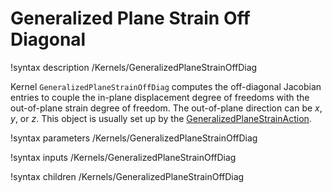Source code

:# Generalized Plane Strain Off Diagonal

!syntax description /Kernels/GeneralizedPlaneStrainOffDiag

Kernel `GeneralizedPlaneStrainOffDiag` computes the off-diagonal Jacobian entries to couple the in-plane displacement degree of freedoms with the out-of-plane strain degree of freedom. The out-of-plane direction can be $x$, $y$, or $z$. This object is usually set up by the [GeneralizedPlaneStrainAction](TensorMechanics/GeneralizedPlaneStrain/index.md).

!syntax parameters /Kernels/GeneralizedPlaneStrainOffDiag

!syntax inputs /Kernels/GeneralizedPlaneStrainOffDiag

!syntax children /Kernels/GeneralizedPlaneStrainOffDiag
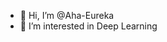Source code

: - 👋 Hi, I’m @Aha-Eureka
- 👀 I’m interested in Deep Learning

<!---
Aha-Eureka/Aha-Eureka is a ✨ special ✨ repository because its `README.md` (this file) appears on your GitHub profile.
You can click the Preview link to take a look at your changes.
--->
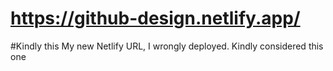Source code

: # https://github-design.netlify.app/
#Kindly this My new Netlify URL, I wrongly deployed. Kindly considered this one
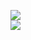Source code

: [![](https://img.shields.io/badge/Made%20With-Github%20Spray-lightgrey.svg?style=for-the-badge&logo=github)](https://github.com/Annihil/github-spray#32652)  
[![](https://i.imgur.com/2DrTn0Z.gif)](https://github.com/Annihil/github-spray)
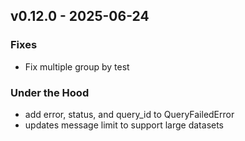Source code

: ## v0.12.0 - 2025-06-24
### Fixes
* Fix multiple group by test
### Under the Hood
* add error, status, and query_id to QueryFailedError
* updates message limit to support large datasets
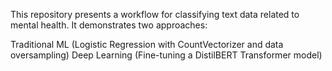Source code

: This repository presents a workflow for classifying text data related to mental health. It demonstrates two approaches:

Traditional ML (Logistic Regression with CountVectorizer and data oversampling)
Deep Learning (Fine-tuning a DistilBERT Transformer model)

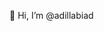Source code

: 👋 Hi, I’m @adillabiad

<!---
adillabiad/adillabiad is a ✨ special ✨ repository because its `README.md` (this file) appears on your GitHub profile.
You can click the Preview link to take a look at your changes.
--->
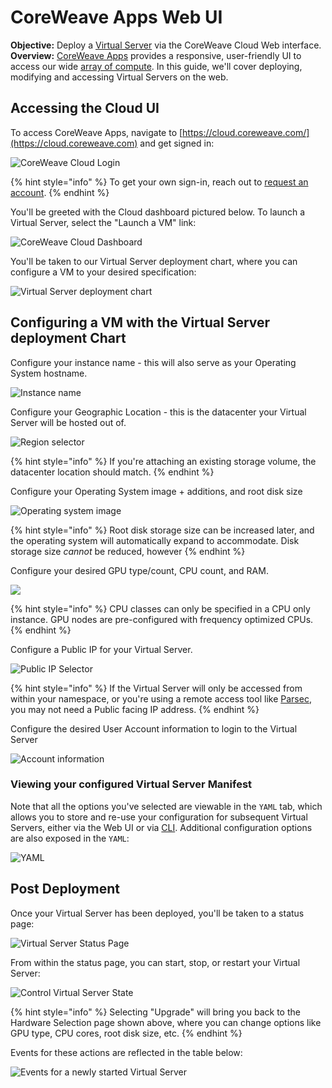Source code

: # CoreWeave Apps Web UI

**Objective:** Deploy a [Virtual Server](../getting-started.md) via the CoreWeave Cloud Web interface.\
**Overview:** [CoreWeave Apps](https://apps.coreweave.com) provides a responsive, user-friendly UI to access our wide [array of compute](https://www.coreweave.com/pricing). In this guide, we'll cover deploying, modifying and accessing Virtual Servers on the web.

## Accessing the Cloud UI

To access CoreWeave Apps, navigate to [https://cloud.coreweave.com/](https://cloud.coreweave.com) and get signed in:

![CoreWeave Cloud Login](<../../.gitbook/assets/image (43).png>)

{% hint style="info" %}
To get your own sign-in, reach out to [request an account](https://cloud.coreweave.com/request-account).
{% endhint %}

You'll be greeted with the Cloud dashboard pictured below. To launch a Virtual Server, select the "Launch a VM" link:

![CoreWeave Cloud Dashboard](<../../.gitbook/assets/image (44).png>)

You'll be taken to our Virtual Server deployment chart, where you can configure a VM to your desired specification:

![Virtual Server deployment chart](<../../.gitbook/assets/image (45).png>)

## Configuring a VM with the Virtual Server deployment Chart

Configure your instance name - this will also serve as your Operating System hostname.

![Instance name](<../../.gitbook/assets/image (46).png>)

Configure your Geographic Location - this is the datacenter your Virtual Server will be hosted out of.

![Region selector](<../../.gitbook/assets/image (47).png>)

{% hint style="info" %}
If you're attaching an existing storage volume, the datacenter location should match.
{% endhint %}

Configure your Operating System image + additions, and root disk size

![Operating system image](<../../.gitbook/assets/image (48).png>)

{% hint style="info" %}
Root disk storage size can be increased later, and the operating system will automatically expand to accommodate. Disk storage size _cannot_ be reduced, however
{% endhint %}

Configure your desired GPU type/count, CPU count, and RAM.

![](<../../.gitbook/assets/image (57).png>)

{% hint style="info" %}
CPU classes can only be specified in a CPU only instance. GPU nodes are pre-configured with frequency optimized CPUs.
{% endhint %}

Configure a Public IP for your Virtual Server.

![Public IP Selector](<../../.gitbook/assets/image (51).png>)

{% hint style="info" %}
If the Virtual Server will only be accessed from within your namespace, or you're using a remote access tool like [Parsec](https://parsec.app), you may not need a Public facing IP address.
{% endhint %}

Configure the desired User Account information to login to the Virtual Server

![Account information](<../../.gitbook/assets/image (52).png>)

### Viewing your configured Virtual Server Manifest

Note that all the options you've selected are viewable in the `YAML` tab, which allows you to store and re-use your configuration for subsequent Virtual Servers, either via the Web UI or via [CLI](kubectl.md). Additional configuration options are also exposed in the `YAML`:

![YAML](<../../.gitbook/assets/image (53).png>)

## Post Deployment

Once your Virtual Server has been deployed, you'll be taken to a status page:

![Virtual Server Status Page](<../../.gitbook/assets/image (54).png>)

From within the status page, you can start, stop, or restart your Virtual Server:

![Control Virtual Server State](<../../.gitbook/assets/image (55).png>)

{% hint style="info" %}
Selecting "Upgrade" will bring you back to the Hardware Selection page shown above, where you can change options like GPU type, CPU cores, root disk size, etc.
{% endhint %}

Events for these actions are reflected in the table below:

![Events for a newly started Virtual Server](<../../.gitbook/assets/image (56).png>)
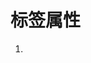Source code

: # 标签属性

1. <script>标签里面，4.01时候定义了6个属性，有：defer async charset language src  type

2. defer属性：脚本立即下载但延迟到文档被解释和执行之后才执行，在HTML5里面虽然规定了脚本要按照它们出现的顺序来执行，但实际上，延迟脚本不一定会按照顺序执行，所以最好只出现一个延迟脚本。现在大多数支持HTML5的浏览器会忽略这个属性，像正常一样处理延迟脚步，最好还是把延迟脚步放在</body>前面。

3. async属性： 表示立即下载脚本，同时不妨碍其他资源的下载，异步脚本也不会保证按照出现的先后顺序执行。

4. charset属性： 指定字符集，大多数浏览器忽略这个属性。

5. language属性: 已经废弃。

6. src属性： 表示指定外部文件地址。

7. type属性： 表示MIME类型，默认为text/javascript.在H5里面，可写可不写。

• [Problem to work on] Transcribe each line above verbatim, with the pictures left out.

• [Answer to this problem]
Source code

:# Generalized Plane Strain Off Diagonal

!syntax description /Kernels/GeneralizedPlaneStrainOffDiag

Kernel `GeneralizedPlaneStrainOffDiag` computes the off-diagonal Jacobian entries to couple the in-plane displacement degree of freedoms with the out-of-plane strain degree of freedom. The out-of-plane direction can be $x$, $y$, or $z$. This object is usually set up by the [GeneralizedPlaneStrainAction](TensorMechanics/GeneralizedPlaneStrain/index.md).

!syntax parameters /Kernels/GeneralizedPlaneStrainOffDiag

!syntax inputs /Kernels/GeneralizedPlaneStrainOffDiag

!syntax children /Kernels/GeneralizedPlaneStrainOffDiag
Source code

: - 👋 Hi, I’m @Aha-Eureka
- 👀 I’m interested in Deep Learning

<!---
Aha-Eureka/Aha-Eureka is a ✨ special ✨ repository because its `README.md` (this file) appears on your GitHub profile.
You can click the Preview link to take a look at your changes.
--->
Source code

: # https://github-design.netlify.app/
#Kindly this My new Netlify URL, I wrongly deployed. Kindly considered this one
Source code

: [![](https://img.shields.io/badge/Made%20With-Github%20Spray-lightgrey.svg?style=for-the-badge&logo=github)](https://github.com/Annihil/github-spray#32652)  
[![](https://i.imgur.com/2DrTn0Z.gif)](https://github.com/Annihil/github-spray)
Source code

: ## v0.12.0 - 2025-06-24
### Fixes
* Fix multiple group by test
### Under the Hood
* add error, status, and query_id to QueryFailedError
* updates message limit to support large datasets
Source code

: This repository presents a workflow for classifying text data related to mental health. It demonstrates two approaches:

Traditional ML (Logistic Regression with CountVectorizer and data oversampling)
Deep Learning (Fine-tuning a DistilBERT Transformer model)

Source code

: 👋 Hi, I’m @adillabiad

<!---
adillabiad/adillabiad is a ✨ special ✨ repository because its `README.md` (this file) appears on your GitHub profile.
You can click the Preview link to take a look at your changes.
--->
Source code

: # CoreWeave Apps Web UI

**Objective:** Deploy a [Virtual Server](../getting-started.md) via the CoreWeave Cloud Web interface.\
**Overview:** [CoreWeave Apps](https://apps.coreweave.com) provides a responsive, user-friendly UI to access our wide [array of compute](https://www.coreweave.com/pricing). In this guide, we'll cover deploying, modifying and accessing Virtual Servers on the web.

## Accessing the Cloud UI

To access CoreWeave Apps, navigate to [https://cloud.coreweave.com/](https://cloud.coreweave.com) and get signed in:

![CoreWeave Cloud Login](<../../.gitbook/assets/image (43).png>)

{% hint style="info" %}
To get your own sign-in, reach out to [request an account](https://cloud.coreweave.com/request-account).
{% endhint %}

You'll be greeted with the Cloud dashboard pictured below. To launch a Virtual Server, select the "Launch a VM" link:

![CoreWeave Cloud Dashboard](<../../.gitbook/assets/image (44).png>)

You'll be taken to our Virtual Server deployment chart, where you can configure a VM to your desired specification:

![Virtual Server deployment chart](<../../.gitbook/assets/image (45).png>)

## Configuring a VM with the Virtual Server deployment Chart

Configure your instance name - this will also serve as your Operating System hostname.

![Instance name](<../../.gitbook/assets/image (46).png>)

Configure your Geographic Location - this is the datacenter your Virtual Server will be hosted out of.

![Region selector](<../../.gitbook/assets/image (47).png>)

{% hint style="info" %}
If you're attaching an existing storage volume, the datacenter location should match.
{% endhint %}

Configure your Operating System image + additions, and root disk size

![Operating system image](<../../.gitbook/assets/image (48).png>)

{% hint style="info" %}
Root disk storage size can be increased later, and the operating system will automatically expand to accommodate. Disk storage size _cannot_ be reduced, however
{% endhint %}

Configure your desired GPU type/count, CPU count, and RAM.

![](<../../.gitbook/assets/image (57).png>)

{% hint style="info" %}
CPU classes can only be specified in a CPU only instance. GPU nodes are pre-configured with frequency optimized CPUs.
{% endhint %}

Configure a Public IP for your Virtual Server.

![Public IP Selector](<../../.gitbook/assets/image (51).png>)

{% hint style="info" %}
If the Virtual Server will only be accessed from within your namespace, or you're using a remote access tool like [Parsec](https://parsec.app), you may not need a Public facing IP address.
{% endhint %}

Configure the desired User Account information to login to the Virtual Server

![Account information](<../../.gitbook/assets/image (52).png>)

### Viewing your configured Virtual Server Manifest

Note that all the options you've selected are viewable in the `YAML` tab, which allows you to store and re-use your configuration for subsequent Virtual Servers, either via the Web UI or via [CLI](kubectl.md). Additional configuration options are also exposed in the `YAML`:

![YAML](<../../.gitbook/assets/image (53).png>)

## Post Deployment

Once your Virtual Server has been deployed, you'll be taken to a status page:

![Virtual Server Status Page](<../../.gitbook/assets/image (54).png>)

From within the status page, you can start, stop, or restart your Virtual Server:

![Control Virtual Server State](<../../.gitbook/assets/image (55).png>)

{% hint style="info" %}
Selecting "Upgrade" will bring you back to the Hardware Selection page shown above, where you can change options like GPU type, CPU cores, root disk size, etc.
{% endhint %}

Events for these actions are reflected in the table below:

![Events for a newly started Virtual Server](<../../.gitbook/assets/image (56).png>)
Source code

: # 标签属性

1. <script>标签里面，4.01时候定义了6个属性，有：defer async charset language src  type

2. defer属性：脚本立即下载但延迟到文档被解释和执行之后才执行，在HTML5里面虽然规定了脚本要按照它们出现的顺序来执行，但实际上，延迟脚本不一定会按照顺序执行，所以最好只出现一个延迟脚本。现在大多数支持HTML5的浏览器会忽略这个属性，像正常一样处理延迟脚步，最好还是把延迟脚步放在</body>前面。

3. async属性： 表示立即下载脚本，同时不妨碍其他资源的下载，异步脚本也不会保证按照出现的先后顺序执行。

4. charset属性： 指定字符集，大多数浏览器忽略这个属性。

5. language属性: 已经废弃。

6. src属性： 表示指定外部文件地址。

7. type属性： 表示MIME类型，默认为text/javascript.在H5里面，可写可不写。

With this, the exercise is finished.